→ **Brief**
Transcribe the entries below exactly from their first line through the line containing "## Overview", and let no picture into the copy.
Supplied data below:
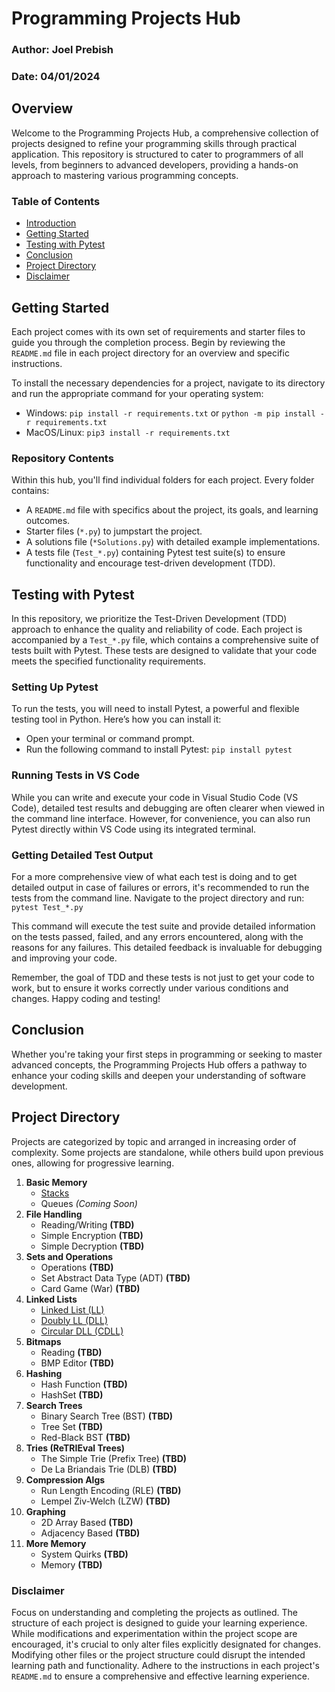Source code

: # Programming Projects Hub

### Author: Joel Prebish
### Date: 04/01/2024

## Overview

Welcome to the Programming Projects Hub, a comprehensive collection of projects designed to refine your programming skills through practical application. This repository is structured to cater to programmers of all levels, from beginners to advanced developers, providing a hands-on approach to mastering various programming concepts.

### Table of Contents

- [Introduction](#overview)
- [Getting Started](#getting-started)
- [Testing with Pytest](#testing-with-pytest)
- [Conclusion](#conclusion)
- [Project Directory](#project-directory)
- [Disclaimer](#disclaimer)

## Getting Started

Each project comes with its own set of requirements and starter files to guide you through the completion process. Begin by reviewing the `README.md` file in each project directory for an overview and specific instructions.

To install the necessary dependencies for a project, navigate to its directory and run the appropriate command for your operating system:

- Windows: `pip install -r requirements.txt` or `python -m pip install -r requirements.txt`
- MacOS/Linux: `pip3 install -r requirements.txt`

### Repository Contents

Within this hub, you'll find individual folders for each project. Every folder contains:
- A `README.md` file with specifics about the project, its goals, and learning outcomes.
- Starter files (`*.py`) to jumpstart the project.
- A solutions file (`*Solutions.py`) with detailed example implementations.
- A tests file (`Test_*.py`) containing Pytest test suite(s) to ensure functionality and encourage test-driven development (TDD).

## Testing with Pytest

In this repository, we prioritize the Test-Driven Development (TDD) approach to enhance the quality and reliability of code. Each project is accompanied by a `Test_*.py` file, which contains a comprehensive suite of tests built with Pytest. These tests are designed to validate that your code meets the specified functionality requirements.

### Setting Up Pytest

To run the tests, you will need to install Pytest, a powerful and flexible testing tool in Python. Here’s how you can install it:

- Open your terminal or command prompt.
- Run the following command to install Pytest: `pip install pytest`

### Running Tests in VS Code

While you can write and execute your code in Visual Studio Code (VS Code), detailed test results and debugging are often clearer when viewed in the command line interface. However, for convenience, you can also run Pytest directly within VS Code using its integrated terminal.

### Getting Detailed Test Output

For a more comprehensive view of what each test is doing and to get detailed output in case of failures or errors, it's recommended to run the tests from the command line. Navigate to the project directory and run: `pytest Test_*.py`

This command will execute the test suite and provide detailed information on the tests passed, failed, and any errors encountered, along with the reasons for any failures. This detailed feedback is invaluable for debugging and improving your code.

Remember, the goal of TDD and these tests is not just to get your code to work, but to ensure it works correctly under various conditions and changes. Happy coding and testing!

## Conclusion

Whether you're taking your first steps in programming or seeking to master advanced concepts, the Programming Projects Hub offers a pathway to enhance your coding skills and deepen your understanding of software development.

## Project Directory

Projects are categorized by topic and arranged in increasing order of complexity. Some projects are standalone, while others build upon previous ones, allowing for progressive learning.

1. **Basic Memory**
    - [Stacks](./Basic%20Memory/Stacks/README.md)
    - Queues _(Coming Soon)_
2. **File Handling**
    - Reading/Writing **(TBD)**
    - Simple Encryption **(TBD)**
    - Simple Decryption **(TBD)**
3. **Sets and Operations**
    - Operations **(TBD)**
    - Set Abstract Data Type (ADT) **(TBD)**
    - Card Game (War) **(TBD)**
4. **Linked Lists**
    - [Linked List (LL)](./Linked%20Lists/LinkedList/README.md)
    - [Doubly LL (DLL)](./Linked%20Lists/DoublyLL/README.md)
    - [Circular DLL (CDLL)](./Linked%20Lists/CircularDLL/README.md)
5. **Bitmaps**
    - Reading **(TBD)**
    - BMP Editor **(TBD)**
6. **Hashing**
    - Hash Function **(TBD)**
    - HashSet **(TBD)**
7. **Search Trees**
    - Binary Search Tree (BST) **(TBD)**
    - Tree Set **(TBD)**
    - Red-Black BST **(TBD)**
8. **Tries (ReTRIEval Trees)**
    - The Simple Trie (Prefix Tree) **(TBD)**
    - De La Briandais Trie (DLB) **(TBD)**
9. **Compression Algs**
    - Run Length Encoding (RLE) **(TBD)**
    - Lempel Ziv-Welch (LZW) **(TBD)**
10. **Graphing**
    - 2D Array Based **(TBD)**
    - Adjacency Based **(TBD)**
11. **More Memory**
    - System Quirks **(TBD)**
    - Memory **(TBD)**

### Disclaimer

Focus on understanding and completing the projects as outlined. The structure of each project is designed to guide your learning experience. While modifications and experimentation within the project scope are encouraged, it's crucial to only alter files explicitly designated for changes. Modifying other files or the project structure could disrupt the intended learning path and functionality. Adhere to the instructions in each project's `README.md` to ensure a comprehensive and effective learning experience.

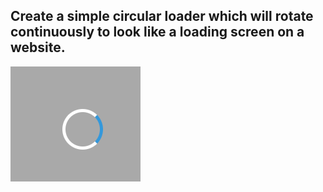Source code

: ## Create a simple circular loader which will rotate continuously to look like a loading screen on a website.
![Alt text](image.png)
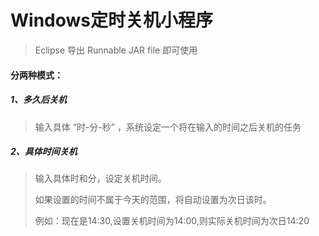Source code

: # Windows定时关机小程序

>Eclipse 导出 Runnable JAR file 即可使用

#### 分两种模式：

##### 1、多久后关机
  
>输入具体 “时-分-秒” ，系统设定一个将在输入的时间之后关机的任务
    
##### 2、具体时间关机
  
>输入具体时和分，设定关机时间。
>
>如果设置的时间不属于今天的范围，将自动设置为次日该时。
>
>例如：现在是14:30,设置关机时间为14:00,则实际关机时间为次日14:20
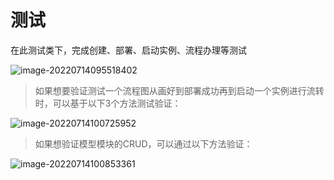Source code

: # 测试

在此测试类下，完成创建、部署、启动实例、流程办理等测试

![image-20220714095518402](https://tva1.sinaimg.cn/large/008vxvgGly1h74vg5cw6pj30m00pmq38.jpg)

> 如果想要验证测试一个流程图从画好到部署成功再到启动一个实例进行流转时，可以基于以下3个方法测试验证：

![image-20220714100725952](https://tva1.sinaimg.cn/large/e6c9d24egy1h468bs3nbij21420oun12.jpg)

> 如果想验证模型模块的CRUD，可以通过以下方法验证：

![image-20220714100853361](https://tva1.sinaimg.cn/large/e6c9d24egy1h468da88baj20sg0rcaco.jpg)

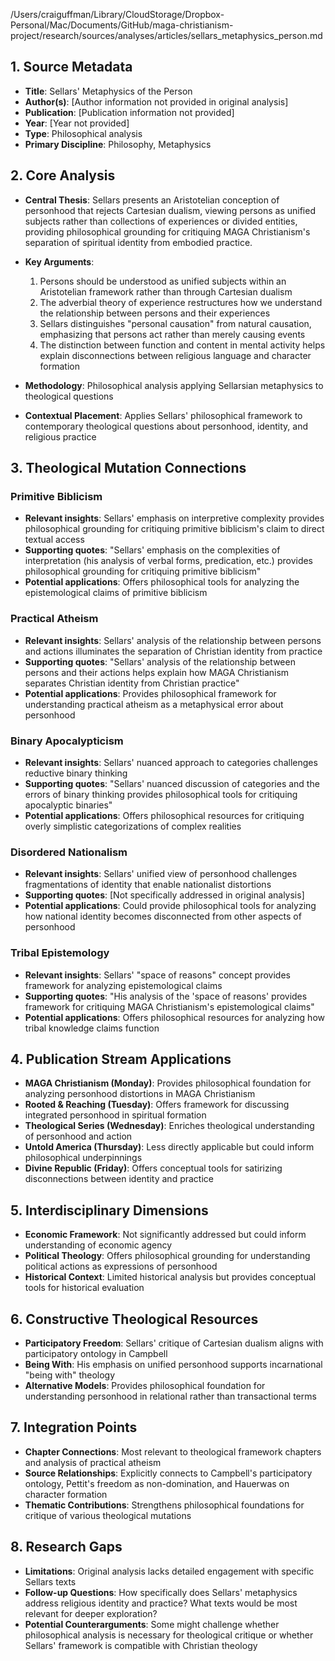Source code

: /Users/craiguffman/Library/CloudStorage/Dropbox-Personal/Mac/Documents/GitHub/maga-christianism-project/research/sources/analyses/articles/sellars_metaphysics_person.md

## 1. Source Metadata
- **Title**: Sellars' Metaphysics of the Person
- **Author(s)**: [Author information not provided in original analysis]
- **Publication**: [Publication information not provided]
- **Year**: [Year not provided]
- **Type**: Philosophical analysis
- **Primary Discipline**: Philosophy, Metaphysics

## 2. Core Analysis
- **Central Thesis**: Sellars presents an Aristotelian conception of personhood that rejects Cartesian dualism, viewing persons as unified subjects rather than collections of experiences or divided entities, providing philosophical grounding for critiquing MAGA Christianism's separation of spiritual identity from embodied practice.

- **Key Arguments**: 
  1. Persons should be understood as unified subjects within an Aristotelian framework rather than through Cartesian dualism
  2. The adverbial theory of experience restructures how we understand the relationship between persons and their experiences
  3. Sellars distinguishes "personal causation" from natural causation, emphasizing that persons act rather than merely causing events
  4. The distinction between function and content in mental activity helps explain disconnections between religious language and character formation

- **Methodology**: Philosophical analysis applying Sellarsian metaphysics to theological questions

- **Contextual Placement**: Applies Sellars' philosophical framework to contemporary theological questions about personhood, identity, and religious practice

## 3. Theological Mutation Connections

### Primitive Biblicism
- **Relevant insights**: Sellars' emphasis on interpretive complexity provides philosophical grounding for critiquing primitive biblicism's claim to direct textual access
- **Supporting quotes**: "Sellars' emphasis on the complexities of interpretation (his analysis of verbal forms, predication, etc.) provides philosophical grounding for critiquing primitive biblicism"
- **Potential applications**: Offers philosophical tools for analyzing the epistemological claims of primitive biblicism

### Practical Atheism
- **Relevant insights**: Sellars' analysis of the relationship between persons and actions illuminates the separation of Christian identity from practice
- **Supporting quotes**: "Sellars' analysis of the relationship between persons and their actions helps explain how MAGA Christianism separates Christian identity from Christian practice"
- **Potential applications**: Provides philosophical framework for understanding practical atheism as a metaphysical error about personhood

### Binary Apocalypticism
- **Relevant insights**: Sellars' nuanced approach to categories challenges reductive binary thinking
- **Supporting quotes**: "Sellars' nuanced discussion of categories and the errors of binary thinking provides philosophical tools for critiquing apocalyptic binaries"
- **Potential applications**: Offers philosophical resources for critiquing overly simplistic categorizations of complex realities

### Disordered Nationalism
- **Relevant insights**: Sellars' unified view of personhood challenges fragmentations of identity that enable nationalist distortions
- **Supporting quotes**: [Not specifically addressed in original analysis]
- **Potential applications**: Could provide philosophical tools for analyzing how national identity becomes disconnected from other aspects of personhood

### Tribal Epistemology
- **Relevant insights**: Sellars' "space of reasons" concept provides framework for analyzing epistemological claims
- **Supporting quotes**: "His analysis of the 'space of reasons' provides framework for critiquing MAGA Christianism's epistemological claims"
- **Potential applications**: Offers philosophical resources for analyzing how tribal knowledge claims function

## 4. Publication Stream Applications
- **MAGA Christianism (Monday)**: Provides philosophical foundation for analyzing personhood distortions in MAGA Christianism
- **Rooted & Reaching (Tuesday)**: Offers framework for discussing integrated personhood in spiritual formation
- **Theological Series (Wednesday)**: Enriches theological understanding of personhood and action
- **Untold America (Thursday)**: Less directly applicable but could inform philosophical underpinnings
- **Divine Republic (Friday)**: Offers conceptual tools for satirizing disconnections between identity and practice

## 5. Interdisciplinary Dimensions
- **Economic Framework**: Not significantly addressed but could inform understanding of economic agency
- **Political Theology**: Offers philosophical grounding for understanding political actions as expressions of personhood
- **Historical Context**: Limited historical analysis but provides conceptual tools for historical evaluation

## 6. Constructive Theological Resources
- **Participatory Freedom**: Sellars' critique of Cartesian dualism aligns with participatory ontology in Campbell
- **Being With**: His emphasis on unified personhood supports incarnational "being with" theology
- **Alternative Models**: Provides philosophical foundation for understanding personhood in relational rather than transactional terms

## 7. Integration Points
- **Chapter Connections**: Most relevant to theological framework chapters and analysis of practical atheism
- **Source Relationships**: Explicitly connects to Campbell's participatory ontology, Pettit's freedom as non-domination, and Hauerwas on character formation
- **Thematic Contributions**: Strengthens philosophical foundations for critique of various theological mutations

## 8. Research Gaps
- **Limitations**: Original analysis lacks detailed engagement with specific Sellars texts
- **Follow-up Questions**: How specifically does Sellars' metaphysics address religious identity and practice? What texts would be most relevant for deeper exploration?
- **Potential Counterarguments**: Some might challenge whether philosophical analysis is necessary for theological critique or whether Sellars' framework is compatible with Christian theology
End of Supplied data.
→ **Solution to the problem**
Source code

: # Programming Projects Hub

### Author: Joel Prebish
### Date: 04/01/2024

## Overview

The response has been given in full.